III. Membrane protein a-TIP of protein-storage vacuoles
The vacuole in the cells of plant seeds shows dramatic changes in its morphology and function during seed maturation through seed germination. To investigate this transition, we prepared protein-body membranes from dry seeds of pumpkin (Cucurbita sp.) and characterized their protein components. Five major membrane proteins, designated MP23, MP27, MP28, MP32 and MP73, are located in the protein body membrane of pumpkin seeds. Both MP28 and MP23 belong to the seed TIP (tonoplast intrinsic protein) subfamily. TIP is an integral membrane protein that is found in plant seeds and belongs to the MIP (major intrinsic protein) family. Both MP28 and the 29-kDa precursor to MP23 accumulate on vacuolar membranes before the deposition of storage proteins, and then the precursor is converted to the mature MP23 at the late stage. The two TIPs of pumpkin seeds, pMP23 and MP28, were expressed in yeast cells under control of the GAL1 promoter, and the subcellular localization of the proteins was analyzed. The pMP23 and MP28 proteins stably accumulated in the yeast vacuolar membrane when the proteins were expressed in the proteinase A-deficient strain (pep4), which lacks the activities of vacuolar proteases. However, pMP23 and MP28 did not accumulate in the wild-type strain; the expressed pMP23 and MP28 were degraded in a proteinase A-dependent manner.
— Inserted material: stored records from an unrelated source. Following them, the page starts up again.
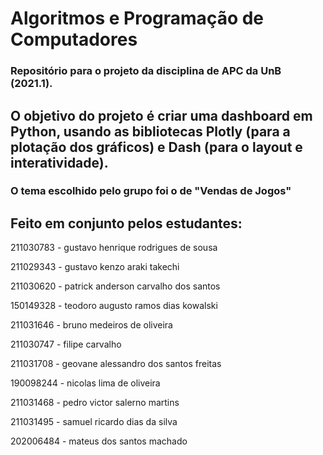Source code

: # Algoritmos e Programação de Computadores
### Repositório para o projeto da disciplina de APC da UnB (2021.1). 

## O objetivo do projeto é criar uma dashboard em Python, usando as bibliotecas Plotly (para a plotação dos gráficos) e Dash (para o layout e interatividade).

### O tema escolhido pelo grupo foi o de "Vendas de Jogos"

## Feito em conjunto pelos estudantes:

211030783 - gustavo henrique rodrigues de sousa

211029343 - gustavo kenzo araki takechi

211030620 - patrick anderson carvalho dos santos

150149328 - teodoro augusto ramos dias kowalski

211031646 - bruno medeiros de oliveira

211030747 - filipe carvalho

211031708 - geovane alessandro dos santos freitas

190098244 - nicolas lima de oliveira

211031468 - pedro victor salerno martins

211031495 - samuel ricardo dias da silva

202006484 - mateus dos santos machado
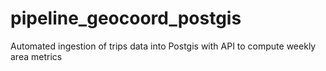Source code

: # pipeline_geocoord_postgis
Automated ingestion of trips data into Postgis with API to compute weekly area metrics
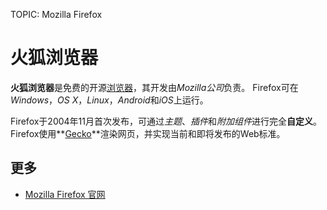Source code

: TOPIC: Mozilla Firefox

# 火狐浏览器

**火狐浏览器**是免费的开源[浏览器](/en/glossary/Web_Browser)，其开发由*Mozilla公司*负责。
Firefox可在*Windows*，*OS X*，*Linux*，*Android*和*iOS*上运行。

Firefox于2004年11月首次发布，可通过*主题*、*插件*和*附加组件*进行完全**自定义**。Firefox使用**[Gecko](/zh-hans/webfrontend/Gecko)**渲染网页，并实现当前和即将发布的Web标准。

## 更多

- [Mozilla Firefox 官网](https://www.firefox.com/)
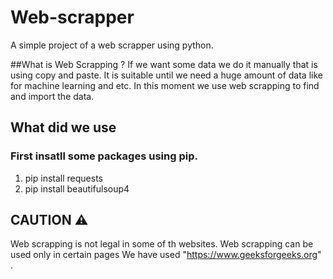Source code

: # Web-scrapper
A simple project of a web scrapper using python.

##What is Web Scrapping ?
If we want some data we do it manually that is using copy and paste. It is suitable until we need a huge amount of data like for machine learning and etc.
In this moment we use web scrapping to find and import the data. 

## What did we use 
### First insatll some packages using pip.
1. pip install requests
2. pip install beautifulsoup4

## CAUTION ⚠
Web scrapping is not legal in some of th websites. Web scrapping can be used only in certain pages We have used "https://www.geeksforgeeks.org" . 
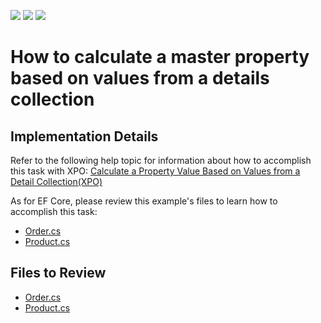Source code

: <!-- default badges list -->
![](https://img.shields.io/endpoint?url=https://codecentral.devexpress.com/api/v1/VersionRange/128588058/22.2.6%2B)
[![](https://img.shields.io/badge/Open_in_DevExpress_Support_Center-FF7200?style=flat-square&logo=DevExpress&logoColor=white)](https://supportcenter.devexpress.com/ticket/details/E305)
[![](https://img.shields.io/badge/📖_How_to_use_DevExpress_Examples-e9f6fc?style=flat-square)](https://docs.devexpress.com/GeneralInformation/403183)
<!-- default badges end -->

# How to calculate a master property based on values from a details collection



## Implementation Details

Refer to the following help topic for information about how to accomplish this task with XPO: [Calculate a Property Value Based on Values from a Detail Collection(XPO)](https://docs.devexpress.com/eXpressAppFramework/113179/business-model-design-orm/business-model-design-with-xpo/calculate-a-property-value-based-on-values-from-a-detail-collection)

As for EF Core, please review this example's files to learn how to accomplish this task:
- [Order.cs](CS/EFCore/MasterPropertiesEF/MasterPropertiesEF.Module/BusinessObjects/Order.cs)
- [Product.cs](CS/EFCore/MasterPropertiesEF/MasterPropertiesEF.Module/BusinessObjects/Product.cs) 



## Files to Review

- [Order.cs](CS/EFCore/MasterPropertiesEF/MasterPropertiesEF.Module/BusinessObjects/Order.cs)
- [Product.cs](CS/EFCore/MasterPropertiesEF/MasterPropertiesEF.Module/BusinessObjects/Product.cs) 

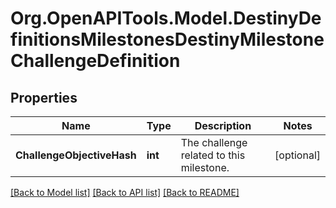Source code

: # Org.OpenAPITools.Model.DestinyDefinitionsMilestonesDestinyMilestoneChallengeDefinition

## Properties

Name | Type | Description | Notes
------------ | ------------- | ------------- | -------------
**ChallengeObjectiveHash** | **int** | The challenge related to this milestone. | [optional] 

[[Back to Model list]](../README.md#documentation-for-models) [[Back to API list]](../README.md#documentation-for-api-endpoints) [[Back to README]](../README.md)

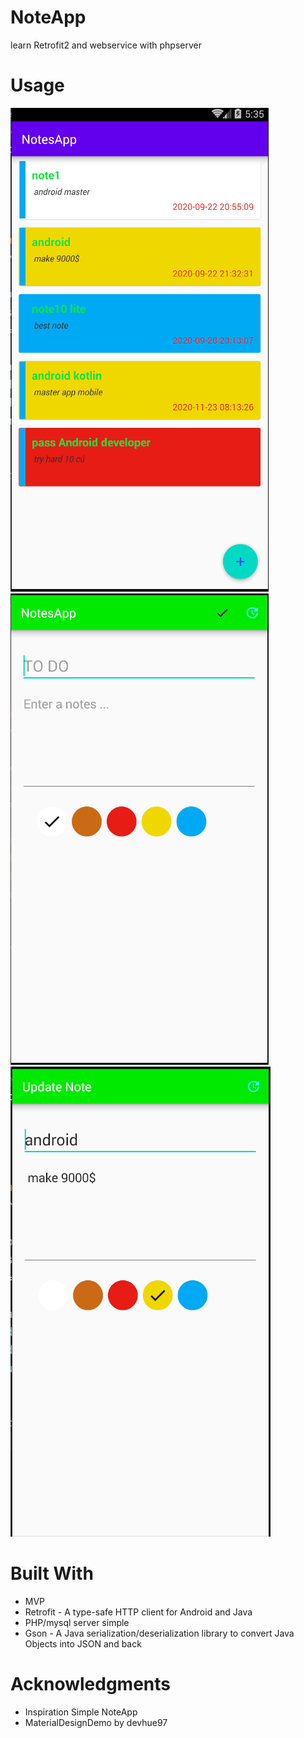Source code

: # NoteApp
learn Retrofit2 and webservice with phpserver


# Usage
![](noteAppHome.PNG)
![](UIAddNotes.PNG)
![](UIUpdateNote.PNG)

# Built With
 - MVP 
 - Retrofit - A type-safe HTTP client for Android and Java
 - PHP/mysql server simple
 - Gson - A Java serialization/deserialization library to convert Java Objects into JSON and back

 
# Acknowledgments
  - Inspiration Simple NoteApp
  - MaterialDesignDemo by devhue97

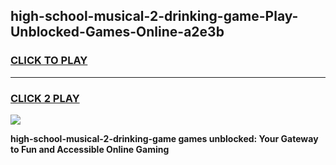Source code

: 
## high-school-musical-2-drinking-game-Play-Unblocked-Games-Online-a2e3b
<h3>
<a href="https://premium76.site?title=high-school-musical-2-drinking-game&ref=24A">CLICK TO PLAY</a></h3>
<hr>

<h3>
<a href="https://premium76.site?title=high-school-musical-2-drinking-game&ref=24A">CLICK 2 PLAY</a>
  
</h3>

<a href="https://premium76.site?title=high-school-musical-2-drinking-game&ref=24A"><img src="https://clearcache.store/games.png"></a>


**high-school-musical-2-drinking-game games unblocked: Your Gateway to Fun and Accessible Online Gaming**
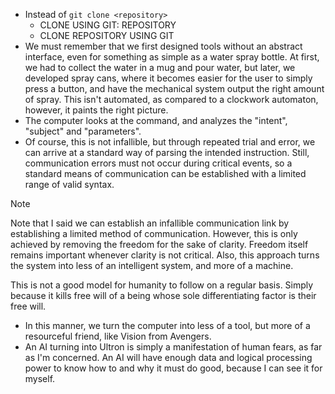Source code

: - Instead of `git clone <repository>`
	- CLONE USING GIT: REPOSITORY
	- CLONE REPOSITORY USING GIT
- We must remember that we first designed tools without an abstract interface, even for something as simple as a water spray bottle. At first, we had to collect the water in a mug and pour water, but later, we developed spray cans, where it becomes easier for the user to simply press a button, and have the mechanical system output the right amount of spray. This isn't automated, as compared to a clockwork automaton, however, it paints the right picture.
- The computer looks at the command, and analyzes the "intent", "subject" and "parameters".
- Of course, this is not infallible, but through repeated trial and error, we can arrive at a standard way of parsing the intended instruction. Still, communication errors must not occur during critical events, so a standard means of communication can be established with a limited range of valid syntax.

> [!NOTE]
> Note that I said we can establish an infallible communication link by establishing a limited method of communication. However, this is only achieved by removing the freedom for the sake of clarity. Freedom itself remains important whenever clarity is not critical. Also, this approach turns the system into less of an intelligent system, and more of a machine.
>
> This is not a good model for humanity to follow on a regular basis. Simply because it kills free will of a being whose sole differentiating factor is their free will.

- In this manner, we turn the computer into less of a tool, but more of a resourceful friend, like Vision from Avengers.
- An AI turning into Ultron is simply a manifestation of human fears, as far as I'm concerned. An AI will have enough data and logical processing power to know how to and why it must do good, because I can see it for myself.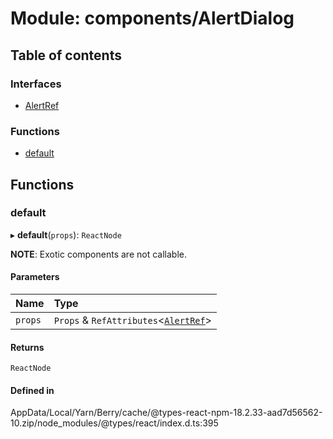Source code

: # Module: components/AlertDialog

## Table of contents

### Interfaces

- [AlertRef](../wiki/components.AlertDialog.AlertRef)

### Functions

- [default](../wiki/components.AlertDialog#default)

## Functions

### default

▸ **default**(`props`): `ReactNode`

**NOTE**: Exotic components are not callable.

#### Parameters

| Name | Type |
| :------ | :------ |
| `props` | `Props` & `RefAttributes`<[`AlertRef`](../wiki/components.AlertDialog.AlertRef)\> |

#### Returns

`ReactNode`

#### Defined in

AppData/Local/Yarn/Berry/cache/@types-react-npm-18.2.33-aad7d56562-10.zip/node_modules/@types/react/index.d.ts:395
These results indicate that pMP23 and MP28 are transported to the vacuolar membrane when expressed in yeast. In vitro transport assays using the vacuolar membrane vesicles from the yeast transformants will allow us to further investigate the function(s) of pumpkin seed TIP.
IV. A rapid increase in the level of binding protein (BiP) is accompanied by synthesis and degradation of storage proteins in pumpkin cotyledons
The binding protein (BiP) is a member of the heat shock 70 protein (Hsp70) family that is localized to the endoplasmic reticulum (ER) of eukaryotic cells, where it functions as a chaperone and is believed to support proper protein folding and protein translocation into the ER lumen. To elucidate the involvement of BiP in the biosynthesis of vacuolar proteins, we have characterized the protein in pumpkin cotyledons during seed maturation and seedling growth. Isolated microsomes from maturing pumpkin cotyledons contained a significant amount of BiP, protein-disulfide isomerase and calreticulin. We have purified a 70-kDa protein; sequences of the N-terminus and internal fragments of this protein exhibited a high identity to the sequence of soybean BiP. Immunoblot analysis with specific antibodies raised against the purified BiP showed that the amount of BiP in cotyledons increased markedly at the middle stages and then decreased. The increase was accompanied by the synthesis of storage proteins and the development of the endoplasmic reticulum in the cotyledons at the middle stage of seed maturation. Most of these storage proteins degraded dramatically between 2 and 5 days after seed germination, and the degradation was also accompanied by a rapid increase in the level of BiP. Subcellular fractionation of the 4-day-old cotyledons showed a high accumulation of BiP in the endoplasmic reticulum. It is possible that BiP might be involved in the synthesis of seed storage proteins during maturation and in the synthesis of hydrolytic enzymes responsible for the degradation of the storage proteins during seed germination.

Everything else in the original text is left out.